──────── Given information

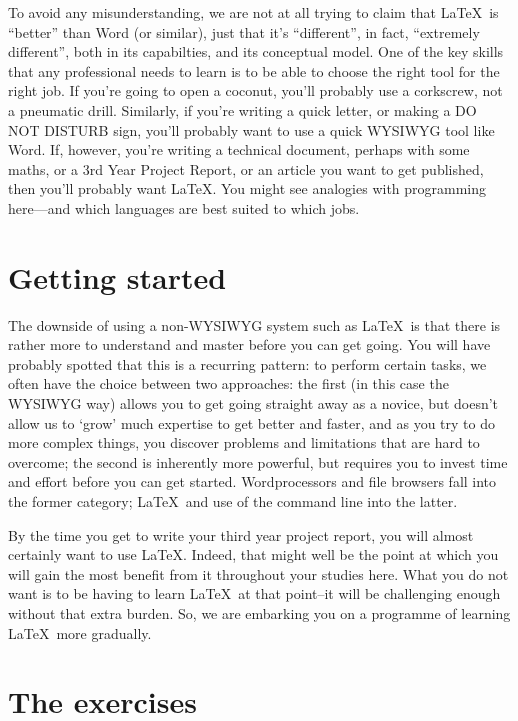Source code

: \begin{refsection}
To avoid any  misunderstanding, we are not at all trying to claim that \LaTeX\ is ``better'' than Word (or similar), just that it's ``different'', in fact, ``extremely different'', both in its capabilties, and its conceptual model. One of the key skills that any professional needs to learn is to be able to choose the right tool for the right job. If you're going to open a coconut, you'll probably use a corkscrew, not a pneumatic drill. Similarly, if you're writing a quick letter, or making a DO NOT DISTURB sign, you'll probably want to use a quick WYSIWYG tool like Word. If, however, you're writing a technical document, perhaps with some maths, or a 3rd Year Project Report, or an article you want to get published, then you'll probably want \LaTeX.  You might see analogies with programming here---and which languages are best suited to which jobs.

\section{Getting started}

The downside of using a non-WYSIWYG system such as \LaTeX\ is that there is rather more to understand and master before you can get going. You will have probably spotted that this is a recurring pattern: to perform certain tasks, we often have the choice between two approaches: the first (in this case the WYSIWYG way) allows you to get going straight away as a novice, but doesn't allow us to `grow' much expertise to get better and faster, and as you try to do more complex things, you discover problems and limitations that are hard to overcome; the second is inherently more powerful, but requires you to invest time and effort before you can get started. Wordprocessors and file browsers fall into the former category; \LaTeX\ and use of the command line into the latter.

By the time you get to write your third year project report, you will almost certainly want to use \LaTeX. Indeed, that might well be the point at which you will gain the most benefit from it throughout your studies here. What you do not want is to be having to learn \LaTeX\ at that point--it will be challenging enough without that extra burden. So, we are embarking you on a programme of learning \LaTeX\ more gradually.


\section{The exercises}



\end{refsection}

────────────────
──────── Given information

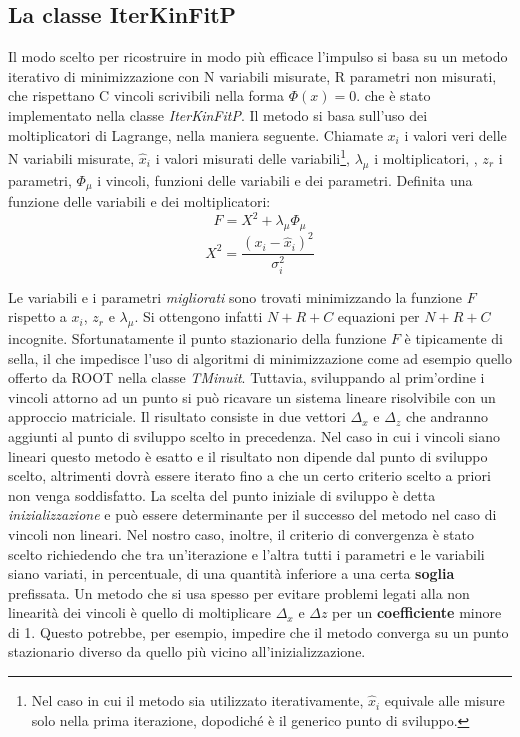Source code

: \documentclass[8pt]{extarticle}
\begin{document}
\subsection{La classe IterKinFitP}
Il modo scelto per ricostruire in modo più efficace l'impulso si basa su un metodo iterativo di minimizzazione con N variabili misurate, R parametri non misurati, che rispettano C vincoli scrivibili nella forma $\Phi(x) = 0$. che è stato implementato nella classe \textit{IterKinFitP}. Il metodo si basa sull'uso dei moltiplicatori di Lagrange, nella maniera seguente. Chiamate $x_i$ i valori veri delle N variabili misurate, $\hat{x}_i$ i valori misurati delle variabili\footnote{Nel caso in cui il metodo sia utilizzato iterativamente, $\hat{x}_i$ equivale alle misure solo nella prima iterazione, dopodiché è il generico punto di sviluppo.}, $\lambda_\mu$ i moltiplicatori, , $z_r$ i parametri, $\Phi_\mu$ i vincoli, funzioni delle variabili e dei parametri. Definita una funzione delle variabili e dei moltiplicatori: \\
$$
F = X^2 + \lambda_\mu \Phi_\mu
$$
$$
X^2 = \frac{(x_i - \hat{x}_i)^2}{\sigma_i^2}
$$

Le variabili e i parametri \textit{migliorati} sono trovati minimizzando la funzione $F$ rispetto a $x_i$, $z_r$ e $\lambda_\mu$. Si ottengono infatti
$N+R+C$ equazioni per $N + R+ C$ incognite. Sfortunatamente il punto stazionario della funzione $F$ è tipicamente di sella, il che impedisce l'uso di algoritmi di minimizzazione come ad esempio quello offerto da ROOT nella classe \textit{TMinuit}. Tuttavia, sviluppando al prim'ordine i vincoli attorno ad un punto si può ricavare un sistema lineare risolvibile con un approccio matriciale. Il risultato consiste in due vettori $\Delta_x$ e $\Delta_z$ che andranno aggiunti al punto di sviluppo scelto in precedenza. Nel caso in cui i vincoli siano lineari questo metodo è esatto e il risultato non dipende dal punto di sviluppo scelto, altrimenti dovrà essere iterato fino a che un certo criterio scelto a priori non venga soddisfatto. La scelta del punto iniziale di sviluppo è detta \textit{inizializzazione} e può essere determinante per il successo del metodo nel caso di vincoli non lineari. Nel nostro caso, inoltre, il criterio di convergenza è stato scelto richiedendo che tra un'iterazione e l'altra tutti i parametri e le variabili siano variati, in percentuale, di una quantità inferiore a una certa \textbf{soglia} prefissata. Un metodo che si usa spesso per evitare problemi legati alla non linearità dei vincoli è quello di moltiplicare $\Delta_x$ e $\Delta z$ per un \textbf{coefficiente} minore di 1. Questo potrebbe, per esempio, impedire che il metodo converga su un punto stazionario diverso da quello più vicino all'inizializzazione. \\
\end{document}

────────────────
──────── Given information

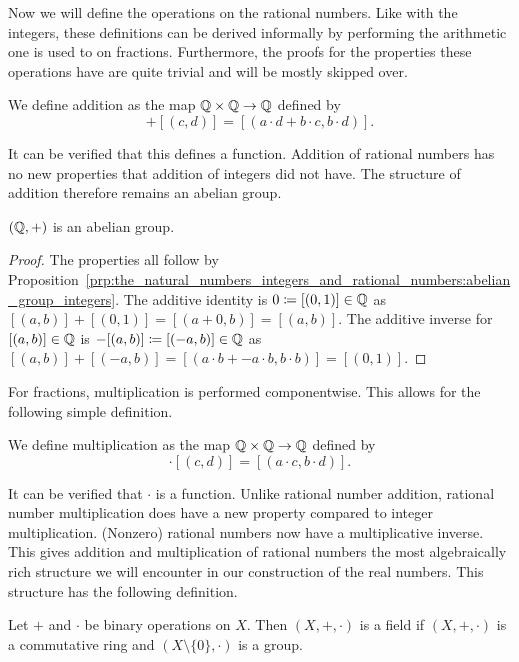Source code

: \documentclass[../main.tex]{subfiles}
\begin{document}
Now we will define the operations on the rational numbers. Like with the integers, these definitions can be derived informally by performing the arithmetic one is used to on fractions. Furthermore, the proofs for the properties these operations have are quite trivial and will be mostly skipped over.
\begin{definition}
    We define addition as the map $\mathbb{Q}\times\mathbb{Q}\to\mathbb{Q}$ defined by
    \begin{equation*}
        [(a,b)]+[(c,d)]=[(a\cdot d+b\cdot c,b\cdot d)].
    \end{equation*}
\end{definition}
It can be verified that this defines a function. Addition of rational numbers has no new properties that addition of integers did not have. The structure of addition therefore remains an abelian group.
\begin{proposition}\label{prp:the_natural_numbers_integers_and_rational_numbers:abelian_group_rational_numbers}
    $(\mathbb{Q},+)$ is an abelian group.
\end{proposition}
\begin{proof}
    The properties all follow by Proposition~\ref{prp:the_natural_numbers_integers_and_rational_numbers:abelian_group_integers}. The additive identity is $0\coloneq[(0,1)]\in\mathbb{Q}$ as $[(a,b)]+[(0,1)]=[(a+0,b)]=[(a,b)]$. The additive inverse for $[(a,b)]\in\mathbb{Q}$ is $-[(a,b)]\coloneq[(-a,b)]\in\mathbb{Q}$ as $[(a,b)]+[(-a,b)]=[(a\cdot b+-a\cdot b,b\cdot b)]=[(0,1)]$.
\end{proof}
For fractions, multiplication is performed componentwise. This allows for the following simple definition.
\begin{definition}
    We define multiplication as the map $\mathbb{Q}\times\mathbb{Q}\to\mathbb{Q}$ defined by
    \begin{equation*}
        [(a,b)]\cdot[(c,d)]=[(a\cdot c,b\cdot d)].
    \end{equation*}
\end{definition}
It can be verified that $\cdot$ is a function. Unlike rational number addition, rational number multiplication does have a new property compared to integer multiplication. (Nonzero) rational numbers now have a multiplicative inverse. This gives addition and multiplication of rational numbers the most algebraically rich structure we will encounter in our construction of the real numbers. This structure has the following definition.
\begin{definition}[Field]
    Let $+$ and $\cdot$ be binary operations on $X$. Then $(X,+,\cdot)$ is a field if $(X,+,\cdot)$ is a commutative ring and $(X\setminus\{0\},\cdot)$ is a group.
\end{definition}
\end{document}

────────────────

• Exercise objective
For the word "defined", show every line of the entries that holds it.

• Your response
    We define addition as the map $\mathbb{Q}\times\mathbb{Q}\to\mathbb{Q}$ defined by
    We define multiplication as the map $\mathbb{Q}\times\mathbb{Q}\to\mathbb{Q}$ defined by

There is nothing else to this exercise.